I love to read, as I assume most writers do. As a nonfiction writer, I know the value of studying memoirs and personal essays and reading outside my genre. I even belong to a book club where, instead of reading the same book for discussion, we show-and-tell the books we’ve each read or are currently reading. We exchange recommendations and sometimes even lend out a beloved book. Everyone goes home with additions to our Libby lists and GoodReads shelves. But whereas some of the group members—several of them fellow writers—read a book or more a week, my quota is closer to a book every two months. I keep books in almost every room at home, and I have titles waiting in my Audible and Kindle queues. I’m surrounded by books, so why don’t I spend more time reading? 

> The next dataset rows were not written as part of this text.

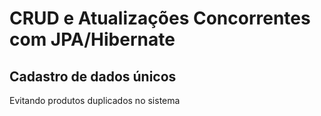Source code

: # CRUD e Atualizações Concorrentes com JPA/Hibernate

## Cadastro de dados únicos

Evitando produtos duplicados no sistema
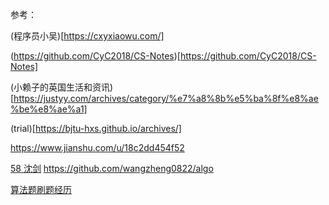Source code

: 
参考：

(程序员小吴)[https://cxyxiaowu.com/] <br/>

(https://github.com/CyC2018/CS-Notes)[https://github.com/CyC2018/CS-Notes]

(小赖子的英国生活和资讯)[https://justyy.com/archives/category/%e7%a8%8b%e5%ba%8f%e8%ae%be%e8%ae%a1]

(trial)[https://bjtu-hxs.github.io/archives/]

https://www.jianshu.com/u/18c2dd454f52


[58 沈剑](https://blog.csdn.net/shenjian58/article/details/89850701)
https://github.com/wangzheng0822/algo


[算法题刷题经历](https://mp.weixin.qq.com/s/2r7gT7mS0cjiDIjErhOgZQ)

When I was a kid, I could lie on the couch in the living room, totally engrossed in Marguerite Henry’s Misty of Chincoteague while my parents watched Monday Night Football or Columbo in the same room. These days, I need fewer distractions to concentrate. My wife works from home and the Zoom voices carry throughout our small condo, so I’ll stream white noise on my phone if I’m trying to read. But having the phone nearby offers the temptation of using it to look up an unfamiliar word, and once I put down the book and grab the phone, I’ll see a text or a news alert. Before long I’m scrolling, and then I decide to do the Wordle, the Mini Crossword, and the Spelling Bee. The hour I had allotted for reading results in twenty minutes with the actual book.

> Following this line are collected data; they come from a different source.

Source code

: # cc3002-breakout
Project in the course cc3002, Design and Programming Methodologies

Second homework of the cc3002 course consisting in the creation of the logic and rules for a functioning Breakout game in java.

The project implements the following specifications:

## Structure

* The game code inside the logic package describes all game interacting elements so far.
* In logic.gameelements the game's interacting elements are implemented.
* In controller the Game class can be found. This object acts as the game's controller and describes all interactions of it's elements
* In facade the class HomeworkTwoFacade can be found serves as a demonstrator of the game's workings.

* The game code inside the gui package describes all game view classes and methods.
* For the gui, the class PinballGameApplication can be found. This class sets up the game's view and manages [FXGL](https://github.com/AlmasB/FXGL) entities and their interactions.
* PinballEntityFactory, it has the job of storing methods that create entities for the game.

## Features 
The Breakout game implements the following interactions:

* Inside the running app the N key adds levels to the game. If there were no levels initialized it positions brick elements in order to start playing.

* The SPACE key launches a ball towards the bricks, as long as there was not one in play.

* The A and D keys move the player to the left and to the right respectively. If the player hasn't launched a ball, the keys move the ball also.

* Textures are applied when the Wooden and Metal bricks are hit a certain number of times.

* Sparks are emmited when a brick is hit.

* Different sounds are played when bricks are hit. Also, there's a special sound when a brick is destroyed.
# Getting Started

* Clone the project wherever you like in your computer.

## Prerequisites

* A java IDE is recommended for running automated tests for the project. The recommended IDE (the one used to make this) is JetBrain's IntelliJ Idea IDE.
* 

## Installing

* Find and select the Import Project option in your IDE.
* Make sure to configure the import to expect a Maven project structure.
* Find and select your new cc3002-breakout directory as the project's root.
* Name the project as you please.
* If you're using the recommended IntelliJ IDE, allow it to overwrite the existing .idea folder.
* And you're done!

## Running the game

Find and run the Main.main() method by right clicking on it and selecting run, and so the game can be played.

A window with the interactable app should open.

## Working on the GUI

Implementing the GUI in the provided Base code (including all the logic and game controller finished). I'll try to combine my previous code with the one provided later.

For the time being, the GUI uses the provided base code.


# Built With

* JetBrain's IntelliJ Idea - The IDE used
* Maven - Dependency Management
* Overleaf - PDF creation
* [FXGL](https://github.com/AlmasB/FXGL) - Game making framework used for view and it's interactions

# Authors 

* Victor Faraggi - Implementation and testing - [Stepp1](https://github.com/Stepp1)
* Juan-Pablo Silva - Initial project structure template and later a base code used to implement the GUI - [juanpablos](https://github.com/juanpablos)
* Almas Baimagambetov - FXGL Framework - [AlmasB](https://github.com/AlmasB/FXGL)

I’m also attached to the idea that I need to nurse a cozy cup of coffee when I read. The only place to set it down in the living room is the coffee table, so I have to put the book aside and lean forward every time I take a sip, disrupting my reading. If I turn sideways and stretch my legs out on the couch, then I can pull the coffee table close enough to reach. Now I’m pinned, and I’m hoping I haven’t left my phone in the kitchen. If the cat jumps up and snuggles in, I’m rendered even more immobile, so I may as well settle in and read, right? But it turns out, I need both hands to hold a paperback open. Even though my rapidly cooling coffee is now within arm’s reach, I’ll still have to pause my reading to take a sip, closing the book over my fingers to keep it from flipping dramatically out of my grasp in my attempt to hold it open single-handedly. 

As a young adult, I would stand in line at midnight to snatch the latest Harry Potter release in hardcover and devour it within a day or two. I never gave any thought to the effort required to hold up a pound or two of pages, whether I was splayed out on my back or curled up in a chair. Now, I need a lap or a table for a hardcover. They’re just too heavy for my middle-aged hands to support. Actually, I enjoy reading at a table, and I’ll do just that in a bookstore, where—bonus!—the table supports both the book and the coffee cup. But sitting at the dining room table feels weirdly formal at home, so I’d rather keep struggling with the couch. 

Reading in bed rarely works. If I lie down flat and hold the book on my chest, it’s not positioned in the correct quadrant of my progressive lenses to see the words. I need to tilt my head back uncomfortably against the pillow to find the sweet spot for my eyes. I have prescription reading glasses, but I keep them next to my laptop in the office, and I’m never inclined to go get them once I’ve gone to bed. Sitting up holds promise. I’ll prop up the pillows to support my lower back and settle in at just the right angle so I don’t slide down the mattress. That takes a few minutes, and once I’ve begun to read, my eyes get so tired I fall asleep almost immediately upon opening the book. 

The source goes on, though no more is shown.